* **Work item**
The answer must consist solely of the lines from the one containing "#How to run it" to the end of the entries below, repeated exactly.

Source texts of formatted documents

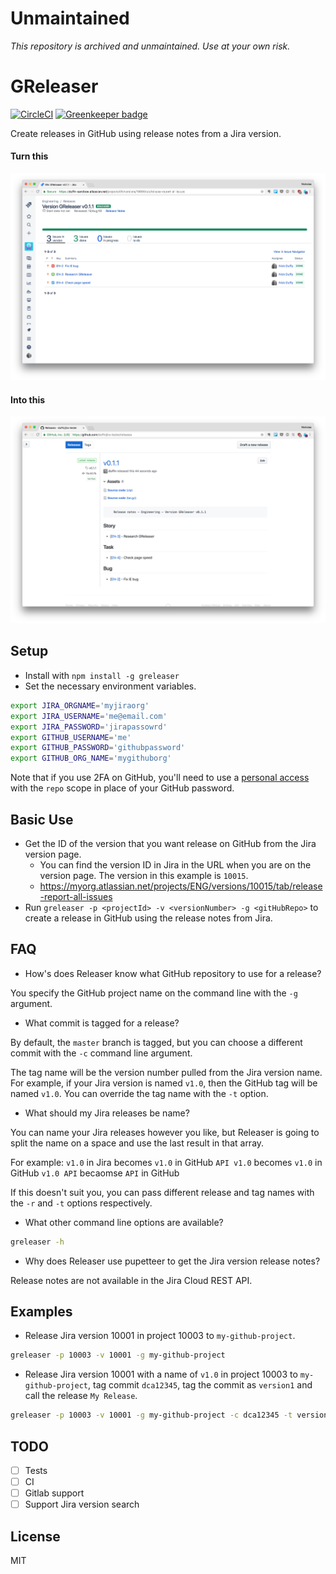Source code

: # Unmaintained

_This repository is archived and unmaintained. Use at your own risk._

# GReleaser

[![CircleCI](https://circleci.com/gh/duffn/greleaser.svg?style=svg)](https://circleci.com/gh/duffn/greleaser) [![Greenkeeper badge](https://badges.greenkeeper.io/duffn/greleaser.svg)](https://greenkeeper.io/)

Create releases in GitHub using release notes from a Jira version.

#### Turn this

![jira](jira.png)

#### Into this

![github](github.png)

## Setup
- Install with `npm install -g greleaser`
- Set the necessary environment variables.

```bash
export JIRA_ORGNAME='myjiraorg'
export JIRA_USERNAME='me@email.com'
export JIRA_PASSWORD='jirapassowrd'
export GITHUB_USERNAME='me'
export GITHUB_PASSWORD='githubpassword'
export GITHUB_ORG_NAME='mygithuborg'
```

Note that if you use 2FA on GitHub, you'll need to use a [personal access](https://help.github.com/articles/creating-a-personal-access-token-for-the-command-line/) with the `repo` scope in place of your GitHub password.

## Basic Use
- Get the ID of the version that you want release on GitHub from the Jira version page.
  - You can find the version ID in Jira in the URL when you are on the version page. The version in this example is `10015`.
  - https://myorg.atlassian.net/projects/ENG/versions/10015/tab/release-report-all-issues
- Run `greleaser -p <projectId> -v <versionNumber> -g <gitHubRepo>` to create a release in GitHub using the release notes from Jira.

## FAQ
- How's does Releaser know what GitHub repository to use for a release?

You specify the GitHub project name on the command line with the `-g` argument.

- What commit is tagged for a release?

By default, the `master` branch is tagged, but you can choose a different commit with the `-c` command line argument.

The tag name will be the version number pulled from the Jira version name. For example, if your Jira version is named `v1.0`, then the GitHub tag will be named `v1.0`. You can override the tag name with the `-t` option.

- What should my Jira releases be name?

You can name your Jira releases however you like, but Releaser is going to split the name on a space and use the last result in that array.

For example:
`v1.0` in Jira becomes `v1.0` in GitHub
`API v1.0` becomes `v1.0` in GitHub
`v1.0 API` becaomse `API` in GitHub

If this doesn't suit you, you can pass different release and tag names with the `-r` and `-t` options respectively.

- What other command line options are available?

```bash
greleaser -h
```

- Why does Releaser use pupetteer to get the Jira version release notes?

Release notes are not available in the Jira Cloud REST API.

## Examples
- Release Jira version 10001 in project 10003 to `my-github-project`.

```bash
greleaser -p 10003 -v 10001 -g my-github-project
```

- Release Jira version 10001 with a name of `v1.0` in project 10003 to `my-github-project`, tag commit `dca12345`, tag the commit as `version1` and call the release `My Release`.

```bash
greleaser -p 10003 -v 10001 -g my-github-project -c dca12345 -t version1 -r "My Release"
```

## TODO
- [ ] Tests
- [ ] CI
- [ ] Gitlab support
- [ ] Support Jira version search

## License
MIT

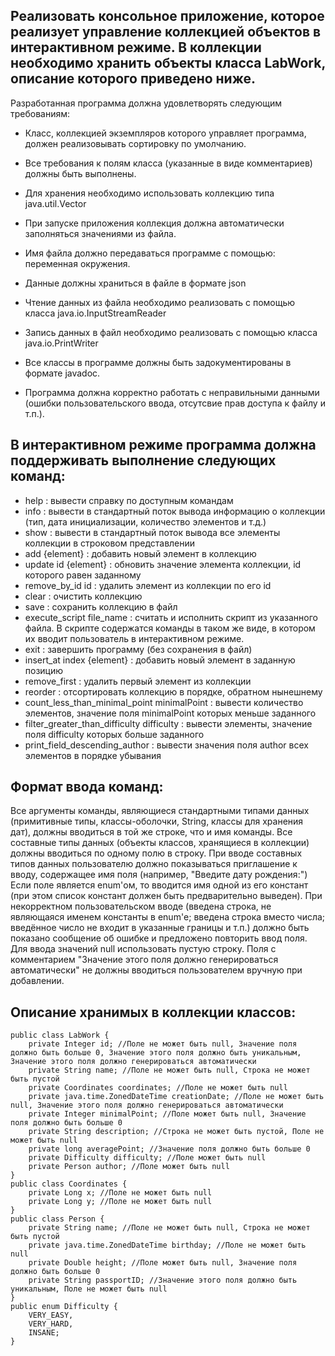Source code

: ## Реализовать консольное приложение, которое реализует управление коллекцией объектов в интерактивном режиме. В коллекции необходимо хранить объекты класса LabWork, описание которого приведено ниже.

Разработанная программа должна удовлетворять следующим требованиям:

* Класс, коллекцией экземпляров которого управляет программа, должен реализовывать сортировку по умолчанию.

* Все требования к полям класса (указанные в виде комментариев) должны быть выполнены.

* Для хранения необходимо использовать коллекцию типа java.util.Vector

* При запуске приложения коллекция должна автоматически заполняться значениями из файла.

* Имя файла должно передаваться программе с помощью: переменная окружения.

* Данные должны храниться в файле в формате json

* Чтение данных из файла необходимо реализовать с помощью класса java.io.InputStreamReader

* Запись данных в файл необходимо реализовать с помощью класса java.io.PrintWriter

* Все классы в программе должны быть задокументированы в формате javadoc.

* Программа должна корректно работать с неправильными данными (ошибки пользовательского ввода, отсутсвие прав доступа к файлу и т.п.).

## В интерактивном режиме программа должна поддерживать выполнение следующих команд:

* help : вывести справку по доступным командам 
* info : вывести в стандартный поток вывода информацию о коллекции (тип, дата инициализации, количество элементов и т.д.)
* show : вывести в стандартный поток вывода все элементы коллекции в строковом представлении
* add {element} : добавить новый элемент в коллекцию
* update id {element} : обновить значение элемента коллекции, id которого равен заданному
* remove_by_id id : удалить элемент из коллекции по его id
* clear : очистить коллекцию
* save : сохранить коллекцию в файл
* execute_script file_name : считать и исполнить скрипт из указанного файла. В скрипте содержатся команды в таком же виде, в котором их вводит пользователь в интерактивном режиме.
* exit : завершить программу (без сохранения в файл)
* insert_at index {element} : добавить новый элемент в заданную позицию
* remove_first : удалить первый элемент из коллекции
* reorder : отсортировать коллекцию в порядке, обратном нынешнему
* count_less_than_minimal_point minimalPoint : вывести количество элементов, значение поля minimalPoint которых меньше заданного
* filter_greater_than_difficulty difficulty : вывести элементы, значение поля difficulty которых больше заданного
* print_field_descending_author : вывести значения поля author всех элементов в порядке убывания

## Формат ввода команд:

Все аргументы команды, являющиеся стандартными типами данных (примитивные типы, классы-оболочки, String, классы для хранения дат), должны вводиться в той же строке, что и имя команды.
Все составные типы данных (объекты классов, хранящиеся в коллекции) должны вводиться по одному полю в строку.
При вводе составных типов данных пользователю должно показываться приглашение к вводу, содержащее имя поля (например, "Введите дату рождения:")
Если поле является enum'ом, то вводится имя одной из его констант (при этом список констант должен быть предварительно выведен).
При некорректном пользовательском вводе (введена строка, не являющаяся именем константы в enum'е; введена строка вместо числа; введённое число не входит в указанные границы и т.п.) должно быть показано сообщение об ошибке и предложено повторить ввод поля.
Для ввода значений null использовать пустую строку.
Поля с комментарием "Значение этого поля должно генерироваться автоматически" не должны вводиться пользователем вручную при добавлении.
## Описание хранимых в коллекции классов:

```
public class LabWork {
    private Integer id; //Поле не может быть null, Значение поля должно быть больше 0, Значение этого поля должно быть уникальным, Значение этого поля должно генерироваться автоматически
    private String name; //Поле не может быть null, Строка не может быть пустой
    private Coordinates coordinates; //Поле не может быть null
    private java.time.ZonedDateTime creationDate; //Поле не может быть null, Значение этого поля должно генерироваться автоматически
    private Integer minimalPoint; //Поле может быть null, Значение поля должно быть больше 0
    private String description; //Строка не может быть пустой, Поле не может быть null
    private long averagePoint; //Значение поля должно быть больше 0
    private Difficulty difficulty; //Поле может быть null
    private Person author; //Поле может быть null
}
public class Coordinates {
    private Long x; //Поле не может быть null
    private Long y; //Поле не может быть null
}
public class Person {
    private String name; //Поле не может быть null, Строка не может быть пустой
    private java.time.ZonedDateTime birthday; //Поле не может быть null
    private Double height; //Поле может быть null, Значение поля должно быть больше 0
    private String passportID; //Значение этого поля должно быть уникальным, Поле не может быть null
}
public enum Difficulty {
    VERY_EASY,
    VERY_HARD,
    INSANE;
}
```

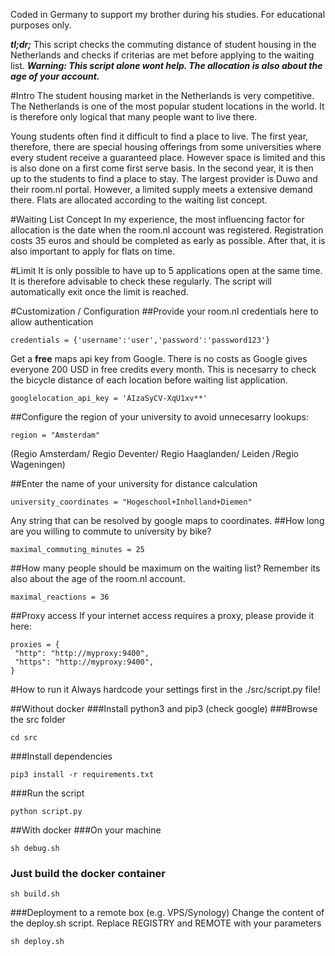Coded in Germany to support my brother during his studies. For educational purposes only.


***tl;dr;***
This script checks the commuting distance of student housing in the Netherlands and checks if criterias are met before applying to the waiting list.
***Warning: This script alone wont help. The allocation is also about the age of your account.***

#Intro
The student housing market in the Netherlands is very competitive. 
The Netherlands is one of the most popular student locations in the world. It is therefore only logical that many people want to live there.

Young students often find it difficult to find a place to live. The first year, therefore, there are special housing offerings from some universities where every student receive a guaranteed place. However space is limited and this is also done on a first come first serve basis. In the second year, it is then up to the students to find a place to stay. The largest provider is Duwo and their room.nl portal. However, a limited supply meets a extensive demand there. Flats are allocated according to the waiting list concept. 

#Waiting List Concept
In my experience, the most influencing factor for allocation is the date when the room.nl account was registered. Registration costs 35 euros and should be completed as early as possible. After that, it is also important to apply for flats on time. 

#Limit
It is only possible to have up to 5 applications open at the same time. It is therefore advisable to check these regularly. The script will automatically exit once the limit is reached.

#Customization / Configuration
##Provide your room.nl credentials here to allow authentication
```
credentials = {'username':'user','password':'password123'}
```

Get a **free** maps api key from Google. There is no costs as Google gives everyone 200 USD in free credits every month. This is necesarry to check the bicycle distance of each location before waiting list application.
```
googlelocation_api_key = 'AIzaSyCV-XqU1xv**'
```

##Configure the region of your university to avoid unnecesarry lookups:
```
region = "Amsterdam"
```
(Regio Amsterdam/ Regio Deventer/ Regio Haaglanden/ Leiden /Regio Wageningen)


##Enter the name of your university for distance calculation
```
university_coordinates = "Hogeschool+Inholland+Diemen"
```
Any string that can be resolved by google maps to coordinates. 
##How long are you willing to commute to university by bike?
```
maximal_commuting_minutes = 25
```
##How many people should be maximum on the waiting list? 
Remember its also about the age of the room.nl account.
```
maximal_reactions = 36
```
##Proxy access
If your internet access requires a proxy, please provide it here:
```
proxies = {
 "http": "http://myproxy:9400",
 "https": "http://myproxy:9400",
}
```
#How to run it
Always hardcode your settings first in the ./src/script.py file!

##Without docker
###Install python3 and pip3 (check google)
###Browse the src folder
```
cd src
```
###Install dependencies
```
pip3 install -r requirements.txt
```
###Run the script
```
python script.py
```
##With docker
###On your machine
```
sh debug.sh
```
### Just build the docker container
```
sh build.sh
```
###Deployment to a remote box (e.g. VPS/Synology)
Change the content of the deploy.sh script. Replace REGISTRY and REMOTE with your parameters
```
sh deploy.sh
```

* **The completed task**
#How to run it
Always hardcode your settings first in the ./src/script.py file!

##Without docker
###Install python3 and pip3 (check google)
###Browse the src folder
```
cd src
```
###Install dependencies
```
pip3 install -r requirements.txt
```
###Run the script
```
python script.py
```
##With docker
###On your machine
```
sh debug.sh
```
### Just build the docker container
```
sh build.sh
```
###Deployment to a remote box (e.g. VPS/Synology)
Change the content of the deploy.sh script. Replace REGISTRY and REMOTE with your parameters
```
sh deploy.sh
```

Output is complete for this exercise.